Pick out every line of the entries below where "secureOptions" occurs, and copy those lines.

Records supplied ▸
⟨

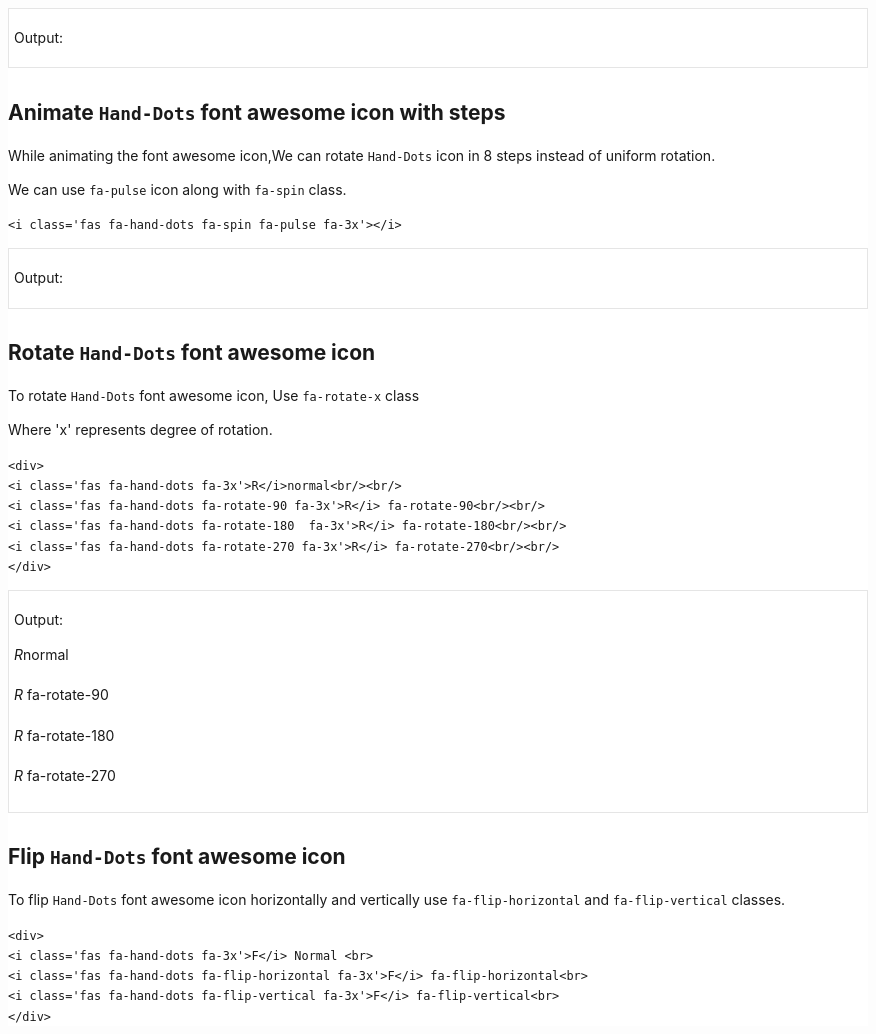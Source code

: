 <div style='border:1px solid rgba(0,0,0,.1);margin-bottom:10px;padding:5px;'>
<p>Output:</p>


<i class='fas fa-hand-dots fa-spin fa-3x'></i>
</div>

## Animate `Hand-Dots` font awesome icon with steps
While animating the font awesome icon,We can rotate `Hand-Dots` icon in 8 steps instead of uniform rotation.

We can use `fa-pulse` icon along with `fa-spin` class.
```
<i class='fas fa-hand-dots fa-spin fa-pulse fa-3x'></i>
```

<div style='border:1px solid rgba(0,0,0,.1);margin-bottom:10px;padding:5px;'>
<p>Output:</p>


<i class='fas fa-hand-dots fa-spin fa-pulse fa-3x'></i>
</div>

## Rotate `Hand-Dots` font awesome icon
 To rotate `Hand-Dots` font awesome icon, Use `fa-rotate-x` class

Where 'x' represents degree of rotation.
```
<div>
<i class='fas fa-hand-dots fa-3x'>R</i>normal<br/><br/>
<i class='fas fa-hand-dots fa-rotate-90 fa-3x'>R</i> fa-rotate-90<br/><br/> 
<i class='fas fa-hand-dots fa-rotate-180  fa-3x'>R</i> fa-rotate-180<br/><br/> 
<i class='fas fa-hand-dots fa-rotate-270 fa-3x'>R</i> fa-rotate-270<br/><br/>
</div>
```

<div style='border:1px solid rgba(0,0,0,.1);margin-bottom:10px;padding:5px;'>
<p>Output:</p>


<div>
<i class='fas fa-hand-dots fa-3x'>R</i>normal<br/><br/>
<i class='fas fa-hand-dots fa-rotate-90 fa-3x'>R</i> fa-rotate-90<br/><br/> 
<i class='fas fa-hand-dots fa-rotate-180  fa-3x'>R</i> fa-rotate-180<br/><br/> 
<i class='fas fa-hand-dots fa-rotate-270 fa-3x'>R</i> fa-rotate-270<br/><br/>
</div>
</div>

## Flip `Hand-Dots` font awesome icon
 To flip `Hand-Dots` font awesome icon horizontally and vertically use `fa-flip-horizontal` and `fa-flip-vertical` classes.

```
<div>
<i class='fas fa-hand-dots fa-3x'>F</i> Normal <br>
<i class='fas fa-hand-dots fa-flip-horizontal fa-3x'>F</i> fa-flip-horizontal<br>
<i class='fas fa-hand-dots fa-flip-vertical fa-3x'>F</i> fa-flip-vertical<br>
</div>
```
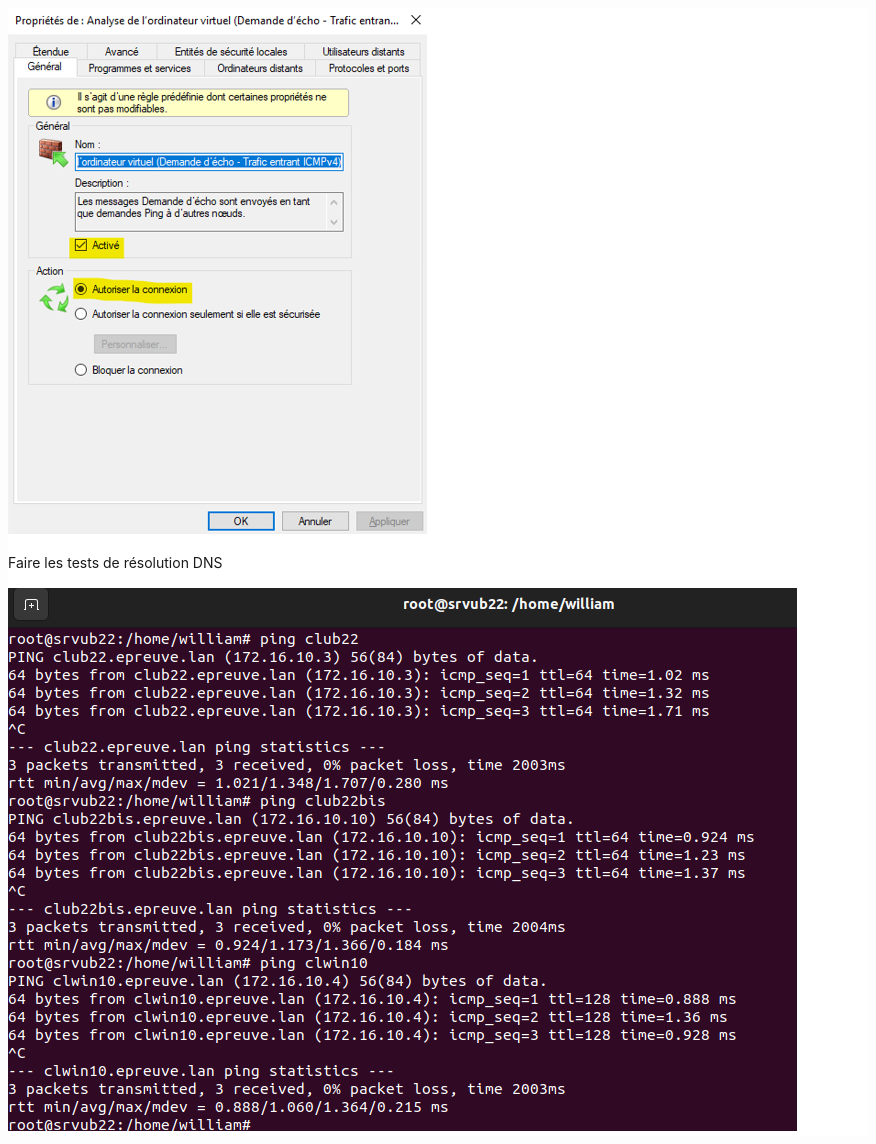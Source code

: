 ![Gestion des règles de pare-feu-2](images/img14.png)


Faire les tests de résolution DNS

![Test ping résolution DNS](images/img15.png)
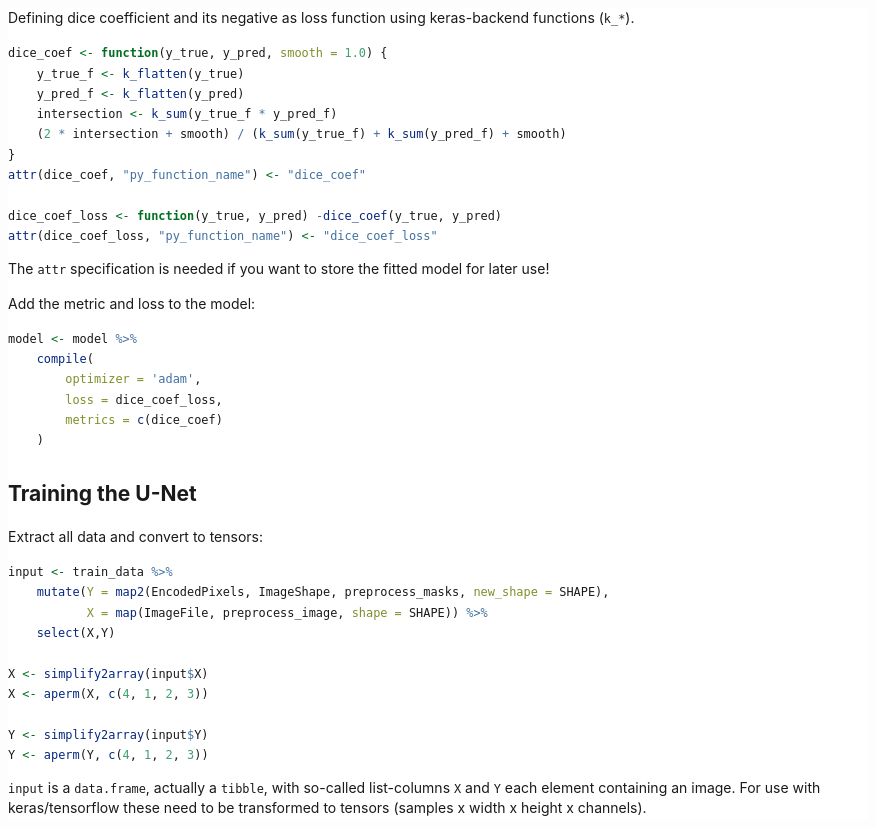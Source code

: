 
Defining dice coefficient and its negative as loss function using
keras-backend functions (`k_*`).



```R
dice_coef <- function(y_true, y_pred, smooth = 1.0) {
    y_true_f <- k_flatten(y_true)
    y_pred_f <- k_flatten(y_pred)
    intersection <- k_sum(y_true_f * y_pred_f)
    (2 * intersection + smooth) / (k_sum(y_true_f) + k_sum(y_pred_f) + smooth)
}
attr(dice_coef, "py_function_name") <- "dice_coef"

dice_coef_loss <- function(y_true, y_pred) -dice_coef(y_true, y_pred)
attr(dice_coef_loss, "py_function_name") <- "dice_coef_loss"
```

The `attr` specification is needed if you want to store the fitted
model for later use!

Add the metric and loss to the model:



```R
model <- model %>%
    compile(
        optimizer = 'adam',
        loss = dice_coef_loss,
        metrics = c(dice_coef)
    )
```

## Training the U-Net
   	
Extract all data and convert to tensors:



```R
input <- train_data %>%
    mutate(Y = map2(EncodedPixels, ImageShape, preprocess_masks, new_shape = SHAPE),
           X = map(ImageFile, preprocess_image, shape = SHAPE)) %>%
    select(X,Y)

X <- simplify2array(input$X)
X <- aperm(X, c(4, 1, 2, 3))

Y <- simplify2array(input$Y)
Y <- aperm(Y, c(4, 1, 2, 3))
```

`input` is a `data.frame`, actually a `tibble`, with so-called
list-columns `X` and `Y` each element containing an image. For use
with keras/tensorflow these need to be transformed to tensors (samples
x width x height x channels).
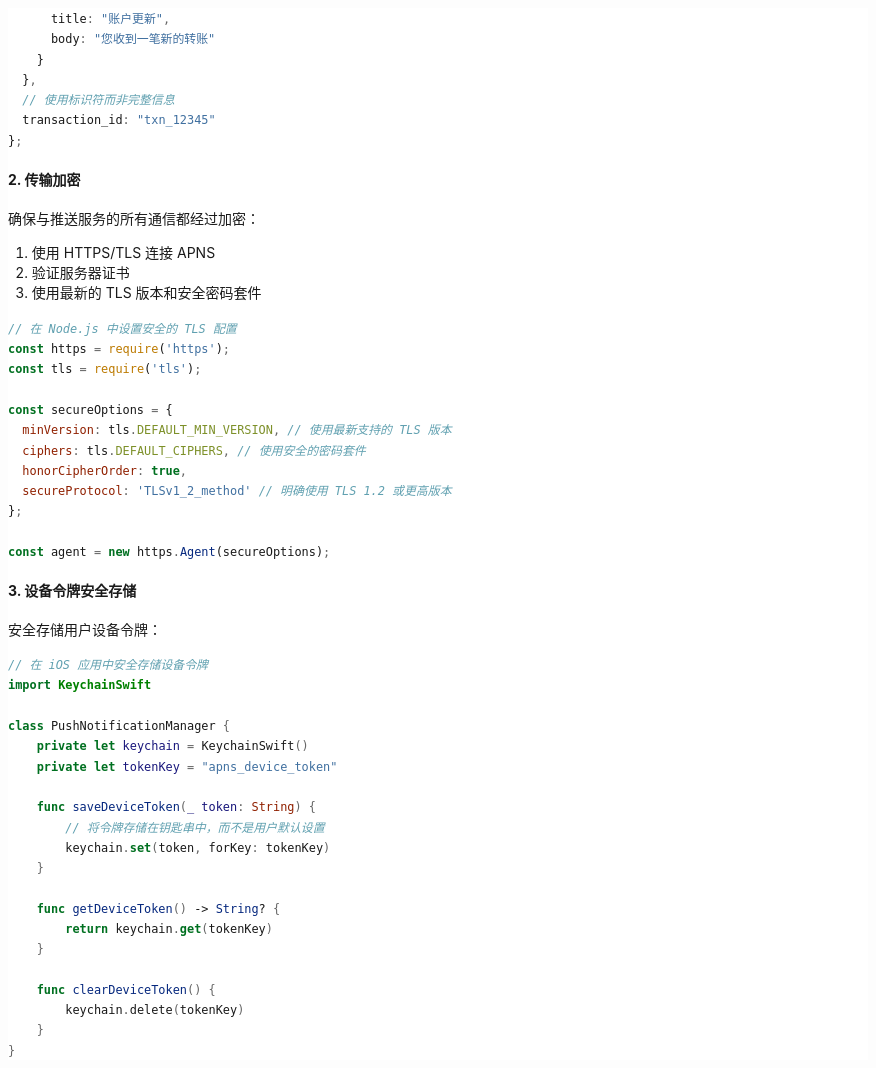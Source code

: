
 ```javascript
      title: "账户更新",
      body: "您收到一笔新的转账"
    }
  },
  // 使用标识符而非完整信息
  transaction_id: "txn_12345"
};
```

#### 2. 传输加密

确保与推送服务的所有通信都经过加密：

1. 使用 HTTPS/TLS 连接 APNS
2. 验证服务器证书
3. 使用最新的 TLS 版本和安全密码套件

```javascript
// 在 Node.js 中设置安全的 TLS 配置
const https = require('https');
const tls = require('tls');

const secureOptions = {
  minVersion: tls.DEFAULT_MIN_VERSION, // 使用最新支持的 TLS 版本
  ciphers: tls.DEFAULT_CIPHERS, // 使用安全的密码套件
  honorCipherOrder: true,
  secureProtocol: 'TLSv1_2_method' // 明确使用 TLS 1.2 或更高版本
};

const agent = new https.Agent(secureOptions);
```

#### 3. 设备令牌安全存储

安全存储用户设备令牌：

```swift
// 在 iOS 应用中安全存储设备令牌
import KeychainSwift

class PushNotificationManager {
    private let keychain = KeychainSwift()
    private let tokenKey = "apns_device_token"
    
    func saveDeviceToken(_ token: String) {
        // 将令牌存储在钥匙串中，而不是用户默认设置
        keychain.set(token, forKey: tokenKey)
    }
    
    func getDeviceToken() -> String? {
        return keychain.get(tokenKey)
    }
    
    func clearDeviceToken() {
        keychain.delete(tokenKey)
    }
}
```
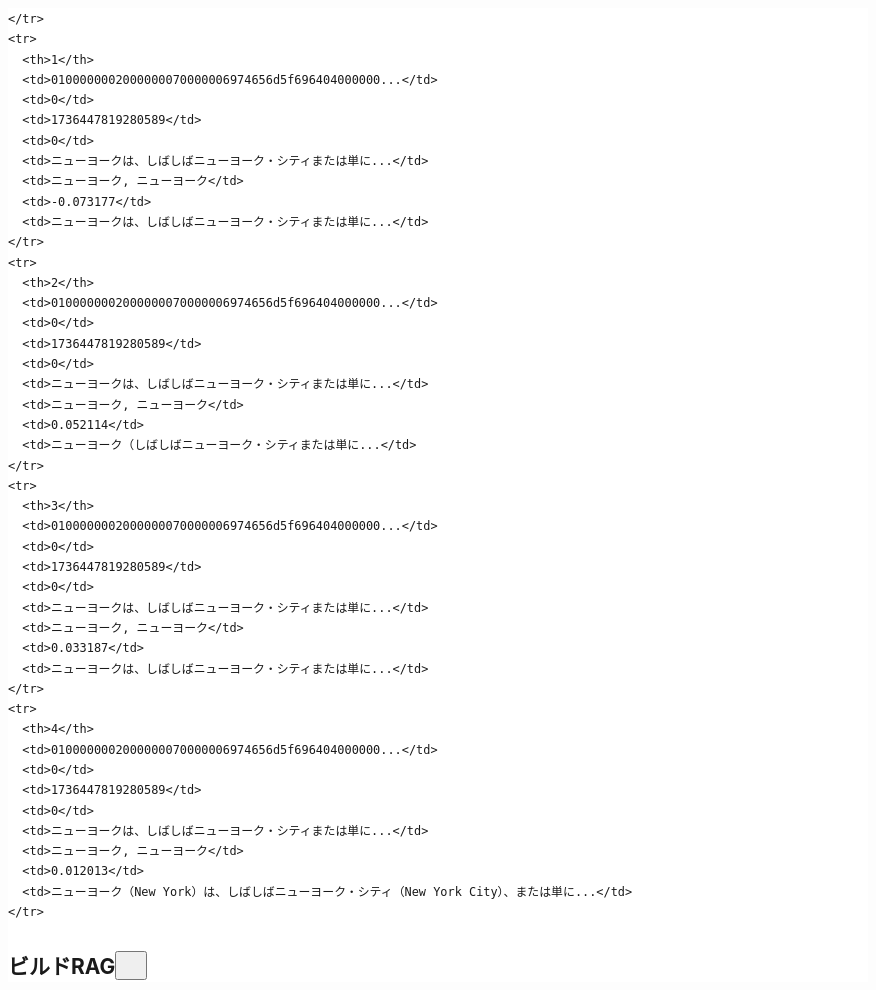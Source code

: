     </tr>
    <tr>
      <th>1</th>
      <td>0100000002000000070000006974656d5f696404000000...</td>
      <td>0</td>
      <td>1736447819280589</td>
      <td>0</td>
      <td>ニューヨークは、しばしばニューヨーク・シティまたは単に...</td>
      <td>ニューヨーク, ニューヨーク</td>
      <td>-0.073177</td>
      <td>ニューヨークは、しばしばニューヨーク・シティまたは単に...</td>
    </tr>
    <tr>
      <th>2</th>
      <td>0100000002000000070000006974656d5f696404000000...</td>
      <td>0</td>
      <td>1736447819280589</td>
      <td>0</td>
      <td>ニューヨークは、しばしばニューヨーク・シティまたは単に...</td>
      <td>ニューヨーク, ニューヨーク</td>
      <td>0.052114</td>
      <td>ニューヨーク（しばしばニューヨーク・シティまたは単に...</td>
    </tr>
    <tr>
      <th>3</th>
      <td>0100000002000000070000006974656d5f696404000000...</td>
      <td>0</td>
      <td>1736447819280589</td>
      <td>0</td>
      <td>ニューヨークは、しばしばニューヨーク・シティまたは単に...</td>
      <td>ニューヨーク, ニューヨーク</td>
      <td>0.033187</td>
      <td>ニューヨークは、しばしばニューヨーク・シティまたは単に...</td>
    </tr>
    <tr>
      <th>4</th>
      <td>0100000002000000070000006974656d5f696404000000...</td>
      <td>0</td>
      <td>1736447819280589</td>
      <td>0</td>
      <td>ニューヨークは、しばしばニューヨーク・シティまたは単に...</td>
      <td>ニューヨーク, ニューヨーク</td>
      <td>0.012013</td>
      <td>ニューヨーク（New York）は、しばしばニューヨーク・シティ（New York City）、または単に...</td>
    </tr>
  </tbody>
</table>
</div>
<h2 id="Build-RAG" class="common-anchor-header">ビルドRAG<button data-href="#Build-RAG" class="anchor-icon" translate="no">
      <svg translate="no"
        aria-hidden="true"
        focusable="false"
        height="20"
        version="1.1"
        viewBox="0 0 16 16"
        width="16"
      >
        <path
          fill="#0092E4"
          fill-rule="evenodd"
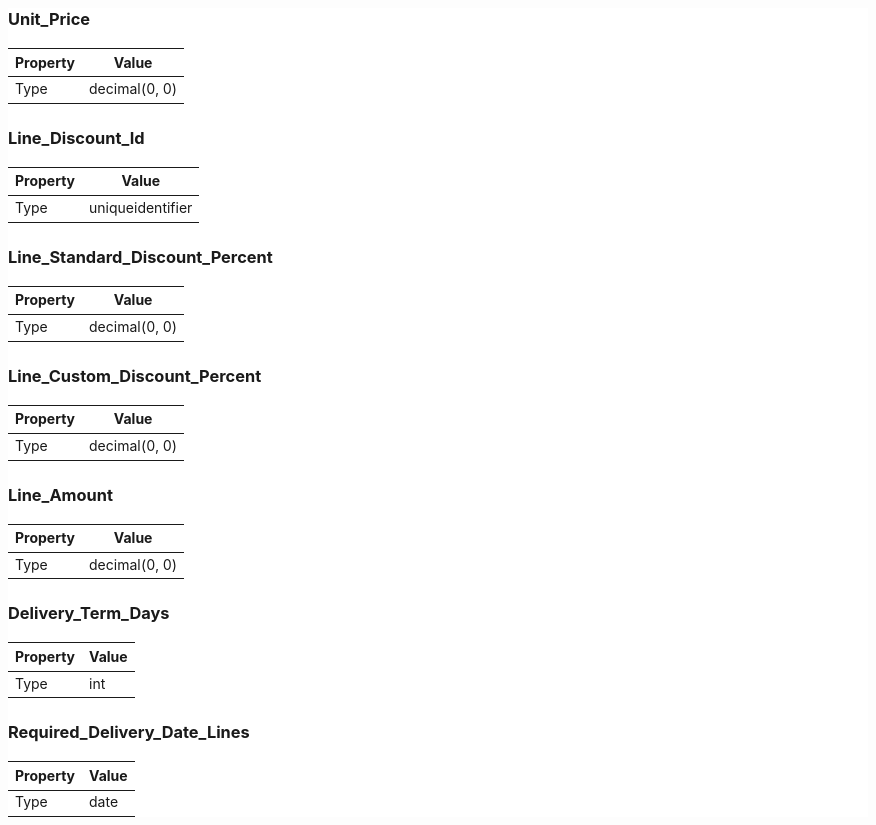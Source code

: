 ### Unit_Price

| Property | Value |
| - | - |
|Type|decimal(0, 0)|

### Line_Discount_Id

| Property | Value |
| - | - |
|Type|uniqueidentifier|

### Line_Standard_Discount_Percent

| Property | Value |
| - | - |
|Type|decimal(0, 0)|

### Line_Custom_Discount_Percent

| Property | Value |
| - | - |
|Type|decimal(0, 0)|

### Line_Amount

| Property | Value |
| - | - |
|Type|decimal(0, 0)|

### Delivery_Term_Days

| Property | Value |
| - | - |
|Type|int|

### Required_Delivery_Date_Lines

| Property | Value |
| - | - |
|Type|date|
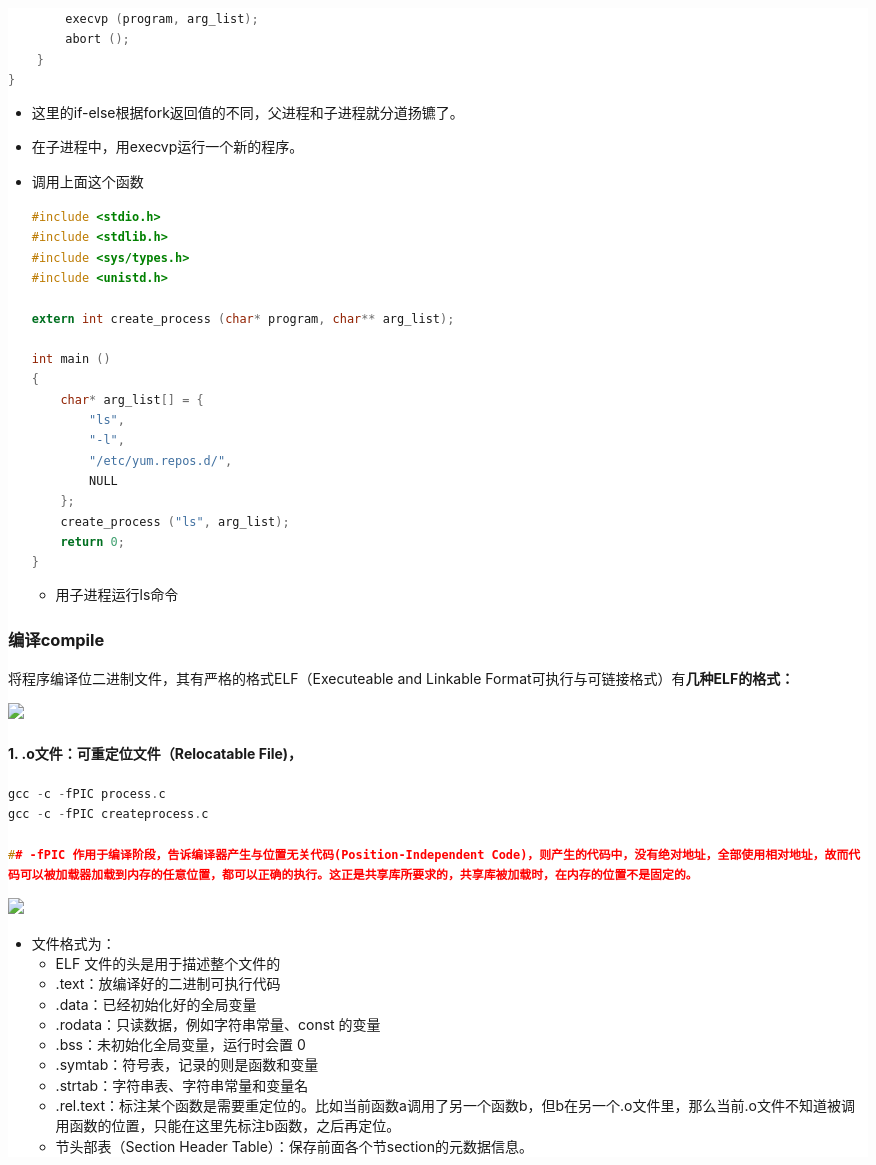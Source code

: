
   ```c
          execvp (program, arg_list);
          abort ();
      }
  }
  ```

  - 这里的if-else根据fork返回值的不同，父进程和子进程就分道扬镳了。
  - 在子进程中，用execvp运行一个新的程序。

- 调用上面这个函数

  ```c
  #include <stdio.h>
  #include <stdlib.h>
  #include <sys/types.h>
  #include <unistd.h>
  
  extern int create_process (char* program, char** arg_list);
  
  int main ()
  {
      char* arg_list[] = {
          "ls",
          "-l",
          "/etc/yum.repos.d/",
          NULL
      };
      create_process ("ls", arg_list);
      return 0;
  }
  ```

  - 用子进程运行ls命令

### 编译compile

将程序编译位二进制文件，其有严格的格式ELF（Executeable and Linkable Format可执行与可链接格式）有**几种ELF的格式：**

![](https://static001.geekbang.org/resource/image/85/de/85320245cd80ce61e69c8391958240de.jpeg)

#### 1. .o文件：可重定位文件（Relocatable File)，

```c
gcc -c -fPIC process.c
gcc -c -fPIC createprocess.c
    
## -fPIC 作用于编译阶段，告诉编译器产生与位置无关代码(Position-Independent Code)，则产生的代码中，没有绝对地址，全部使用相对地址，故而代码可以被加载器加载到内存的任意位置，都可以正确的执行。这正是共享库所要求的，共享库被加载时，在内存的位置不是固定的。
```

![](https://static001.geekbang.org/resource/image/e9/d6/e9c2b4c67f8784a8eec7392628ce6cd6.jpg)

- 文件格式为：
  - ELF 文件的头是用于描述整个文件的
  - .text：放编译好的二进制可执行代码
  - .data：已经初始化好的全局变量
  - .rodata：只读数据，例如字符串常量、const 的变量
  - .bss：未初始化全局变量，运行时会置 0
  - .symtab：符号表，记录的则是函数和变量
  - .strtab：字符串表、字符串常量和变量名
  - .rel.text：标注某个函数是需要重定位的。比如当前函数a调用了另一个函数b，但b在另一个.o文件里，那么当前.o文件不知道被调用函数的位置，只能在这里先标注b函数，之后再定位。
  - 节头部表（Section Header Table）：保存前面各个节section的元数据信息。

⟩

Exercise solution ▸
const secureOptions = {
const agent = new https.Agent(secureOptions);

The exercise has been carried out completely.